What a blessing to see various messianic leaders of several organization issue a statement against the United Methodist Church for their anti-Israel position.  Please read this blog which is reposted from The Rosh Pina Project and share it on your social networking sites:



Messianic Jewish Leaders Warn United Methodists Poised to Betray Israel and Scripture


The following is a joint statement by Messianic Jewish Alliance of America (MJAA), Union of Messianic Jewish Congregations (UMJC),International Messianic Jewish Alliance(IMJA) and the International Alliance of Messianic Congregations and Synagogues (IAMCS).
As the major organizations representing the international Messianic Jewish community, we are greatly alarmed that the United Methodist Church (UMC) appears close to adopting a policy of selective divestment concerning Israel. Such a move, being proposed to the UMC General Conference, which begins April 24, 2012 would place the UMC not only in direct opposition to the prophetic purposes of God for Israel, but also in opposition to biblical justice.

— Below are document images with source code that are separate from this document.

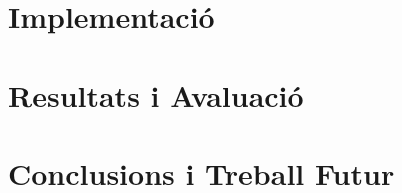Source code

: \documentclass[a4paper,11pt]{book}
\begin{document}
\chapter{Implementació}
\label{ch:implementation}


\chapter{Resultats i Avaluació}
\label{ch:results}


\chapter{Conclusions i Treball Futur}
\label{ch:conclusions}


\backmatter




\end{document}
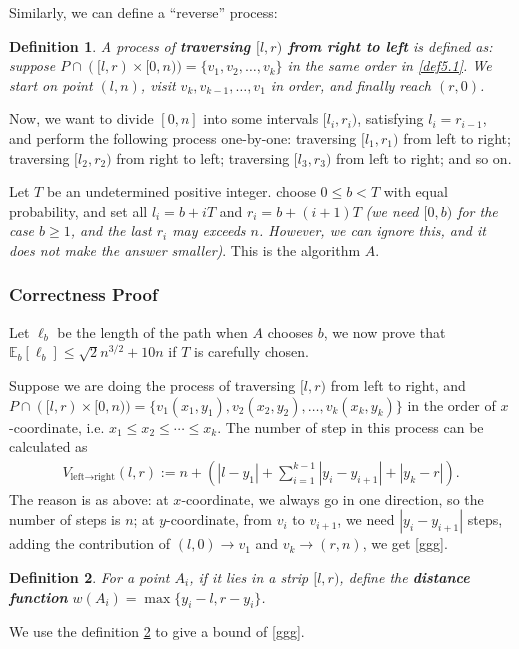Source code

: \documentclass[11pt]{article}
\theoremstyle{plain}
\newtheorem{definition}{Definition}[section]
\begin{document}
Similarly, we can define a ``reverse'' process:
\begin{definition}
A process of \textbf{traversing $[l,r)$ from right to left} is defined as: suppose $P\cap ([l,r)\times [0,n))=\{v_1,v_2,\ldots,v_k\}$ in the same order in \ref{def5.1}. We start on point $(l,n)$, visit $v_k,v_{k-1},\ldots,v_1$ in order, and finally reach $(r,0)$.
\end{definition}

Now, we want to divide $[0,n]$ into some intervals $[l_i,r_i)$, satisfying $l_i=r_{i-1}$, and perform the following process one-by-one: traversing $[l_1,r_1)$ from left to right; traversing $[l_2,r_2)$ from right to left; traversing $[l_3,r_3)$ from left to right; and so on. 

Let $T$ be an undetermined positive integer.  choose $0\le b<T$ with equal probability, and set all $l_i=b+iT$ and $r_i=b+(i+1)T$ \textit{(we need $[0,b)$ for the case $b\ge 1$, and the last $r_i$ may exceeds $n$. However, we can ignore this, and it does not make the answer smaller)}. This is the algorithm $A$. 

\subsubsection{Correctness Proof}

Let $\ell_b$ be the length of the path when $A$ chooses $b$, we now prove that $\mathbb{E}_b[\ell_b]\le \sqrt{2}n^{3/2}+10n$ if $T$ is carefully chosen.

Suppose we are doing the process of traversing $[l,r)$ from left to right, and $P\cap ([l,r)\times [0,n))=\{v_1(x_1,y_1),v_2(x_2,y_2),\ldots,v_k(x_k,y_k)\}$ in the order of $x$-coordinate, i.e. $x_1\le x_2\le \cdots\le x_k$. The number of step in this process can be calculated as
\begin{align}
V_{\text{left}\to \text{right}}(l,r):=n+\left(|l-y_1|+\sum\limits_{i=1}^{k-1} |y_{i}-y_{i+1}|+|y_k-r|\right). \label{ggg}
\end{align}
The reason is as above: at $x$-coordinate, we always go in one direction, so the number of steps is $n$; at $y$-coordinate, from $v_i$ to $v_{i+1}$, we need $|y_i-y_{i+1}|$ steps, adding the contribution of $(l,0)\to v_1$ and $v_k\to (r,n)$, we get \eqref{ggg}.

\begin{definition}
\label{def5.3}
For a point $A_i$, if it lies in a strip $[l,r)$, define the \textbf{distance function} $w(A_i)=\max\{y_i-l,r-y_i\}$.
\end{definition}
We use the definition \ref{def5.3} to give a bound of \eqref{ggg}.
\end{document}
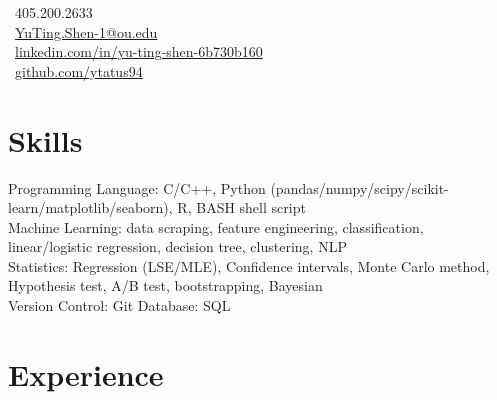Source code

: \documentclass[letterpaper]{deedy-resume-openfont}
\begin{document}
%
%
\lastupdated

%
%

{
    \faPhone \ 405.200.2633\\
    \faEnvelope \ \href{mailto:YuTing.Shen-1@ou.edu}{YuTing.Shen-1@ou.edu}\\
    \faLinkedinSquare \ \href{https://www.linkedin.com/in/yu-ting-shen-6b730b160/}{linkedin.com/in/yu-ting-shen-6b730b160}\\
    \faGithub \ \href{https://github.com/ytatus94}{github.com/ytatus94}
}




\section{Skills}

\raggedright{
    Programming Language:
    C/C++, Python (pandas/numpy/scipy/scikit-learn/matplotlib/seaborn), R, BASH shell script\\
    Machine Learning: data scraping, feature engineering, classification, linear/logistic regression, decision tree, clustering, NLP\\
    Statistics:
    Regression (LSE/MLE), Confidence intervals, Monte Carlo method, Hypothesis test, A/B test, bootstrapping, Bayesian\\
    Version Control:
    Git
    \textbullet{}
    Database:
    SQL\\
}
\sectionsep


\section{Experience}
\end{document}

The prophet Ezekiel foretells that in latter days God would breathe on the dry bones of Israel, restoring us physically to the land of Israel and spiritually to God (Ezek. 36:24-28; 37:1–14). The historically unprecedented, miraculous and prophetic re-gathering of the Jewish people to our ancient homeland, starting in the nineteenth century, reached a climax in 1948 with the establishment of the modern State of Israel, and the physical process of national restoration continues to this day. Since the pivotal year of 1967, when Jerusalem was reunited under Jewish rule, the number of Messianic Jewish individuals and congregations throughout the world, including Israel, has mushroomed, growing at a rate far greater than any other Jewish religious movement in existence today. The modern re-emergence of the Messianic Jewish community is in the process of fulfilling biblical prophecy (Deut. 30:1–10; Isa. 44:1–5; Jer. 31:7–13; cf. Rom 11:25–29).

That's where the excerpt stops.